FATALIDADE
Rutinaldo Miranda B. Junior
 

Esse cheiro de sangue. Cheiro de morte. Fedido e azedo. Dois corpos estira-dos no quarto. O dele sobre a cama. Face desfigurada pelo tiro no olho. Parece guardar um leve sorriso. Meu melhor amigo, a que ponto chegamos! Tirei sua vida. Melhor assim. Não agüentaria mais olhar pra sua cara. Morto, meu ódio por você diminui. Tenho até vontade de pedir desculpas. Afinal, tirei sua vida. Jovem cadáver de vinte e seis anos. Esse seu sorriso não me comove. Longe de mim alegria ou tristeza. Se esboço pena, é pra me sentir uma boa pessoa. Meu teatro. A verdade é que por sua morte sinto indiferença. Vinda de uma grande mágoa no meu peito. Se eu fosse corajoso, teria me matado. Na frente do dois. Bum! Um tiro aqui, na cabeça. Então, seus remorsos seriam minha vingança. A sua vergonha emergiria cada vez que seus olhares se cruzassem. Ah, se eu fosse corajoso...
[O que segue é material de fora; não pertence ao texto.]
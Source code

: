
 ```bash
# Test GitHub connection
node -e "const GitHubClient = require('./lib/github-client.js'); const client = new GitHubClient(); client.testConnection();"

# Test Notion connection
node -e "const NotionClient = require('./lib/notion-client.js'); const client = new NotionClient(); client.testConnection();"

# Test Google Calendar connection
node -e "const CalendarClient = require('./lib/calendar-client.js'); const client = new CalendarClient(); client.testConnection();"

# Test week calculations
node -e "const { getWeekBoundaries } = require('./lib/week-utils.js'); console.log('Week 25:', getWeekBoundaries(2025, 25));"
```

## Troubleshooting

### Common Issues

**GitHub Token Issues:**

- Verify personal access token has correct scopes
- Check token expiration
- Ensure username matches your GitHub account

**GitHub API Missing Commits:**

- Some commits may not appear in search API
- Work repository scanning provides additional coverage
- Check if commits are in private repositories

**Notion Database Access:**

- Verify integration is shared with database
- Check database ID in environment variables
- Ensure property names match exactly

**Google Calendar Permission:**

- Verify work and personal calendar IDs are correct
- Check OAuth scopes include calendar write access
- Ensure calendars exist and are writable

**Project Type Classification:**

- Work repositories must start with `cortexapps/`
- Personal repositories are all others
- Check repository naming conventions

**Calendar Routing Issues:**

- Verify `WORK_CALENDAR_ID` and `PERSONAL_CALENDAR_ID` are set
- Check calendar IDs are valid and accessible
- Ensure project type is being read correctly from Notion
E você, Helena? Que bom ter ouvido seu desespero! Diante dos seus gritos me tornei meu herói. Seus berros me deram firmeza no gatilho. Fundiram minha mágoa e minha vingança. Se eu lhe matasse primeiro, Helena, não teria graça. Meu prazer foi vê-la testemunhar a tragédia que causou. Com seu olhar de bicho acuado, insano. Vir para mim nua, braços abertos. Possuída pelo desespero. Chorando a sua desgraça. Nossa desgraça. E eu lhe dei, Helena, meu amor com três tiros no seu peito. Maior prova de afeto não houve. Mas, me doeu seu olhar na morte. Olhar de criança perdida. Medrosa. Perdendo o brilho em golfadas vermelhas.
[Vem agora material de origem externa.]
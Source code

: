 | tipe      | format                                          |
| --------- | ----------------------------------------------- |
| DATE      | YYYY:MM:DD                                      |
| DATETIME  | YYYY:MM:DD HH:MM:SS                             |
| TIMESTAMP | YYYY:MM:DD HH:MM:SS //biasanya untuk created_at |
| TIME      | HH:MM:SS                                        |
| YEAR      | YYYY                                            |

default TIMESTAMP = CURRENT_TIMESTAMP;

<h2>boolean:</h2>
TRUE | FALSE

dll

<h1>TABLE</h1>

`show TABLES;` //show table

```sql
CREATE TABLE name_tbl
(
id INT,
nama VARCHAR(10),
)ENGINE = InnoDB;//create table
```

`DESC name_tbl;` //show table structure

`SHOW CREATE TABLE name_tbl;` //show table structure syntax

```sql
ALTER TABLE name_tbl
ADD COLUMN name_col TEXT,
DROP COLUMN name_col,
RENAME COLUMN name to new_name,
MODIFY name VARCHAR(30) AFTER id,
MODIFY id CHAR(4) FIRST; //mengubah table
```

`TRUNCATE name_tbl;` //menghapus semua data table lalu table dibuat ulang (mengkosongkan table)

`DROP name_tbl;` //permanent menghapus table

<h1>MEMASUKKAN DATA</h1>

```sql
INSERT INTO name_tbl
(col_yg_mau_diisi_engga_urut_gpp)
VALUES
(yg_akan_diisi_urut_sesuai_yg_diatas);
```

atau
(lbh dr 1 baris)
Dois cadáveres num quarto de motel barato. Pele amarelada, sem vida. Não consigo me levantar dessa cadeira. Minha mente está tão cansada! Ouço uma gritaria no corredor. Desconhecidos aparecem na porta e logo fogem. Olham perplexos para mim. Hóspedes que atrapalhei suas transas. Penso que outros casais deviam estar também traindo. Sinto um orgulho dentro de mim. Ensinei o preço da traição. Sou carrasco. Sou professor. Reconheço que jogueI minha vida fora. Desce pelo ralo minha reputação de homem de bem. Desce junto com todo esse sangue.

Junto forças, saio do quarto. Vou fugir do motel. É preciso ser pragmático. Evitar o flagrante a qualquer custo. Tenho uma nova vida para construir. Quero ser feliz. Encontrar alguém que me ame. De verdade. O que aconteceu é passado. Deve ser esquecido. Não sinto culpa. O importante é saber que fui vítima das circunstâncias. Protagonista de uma inevitável fatalidade.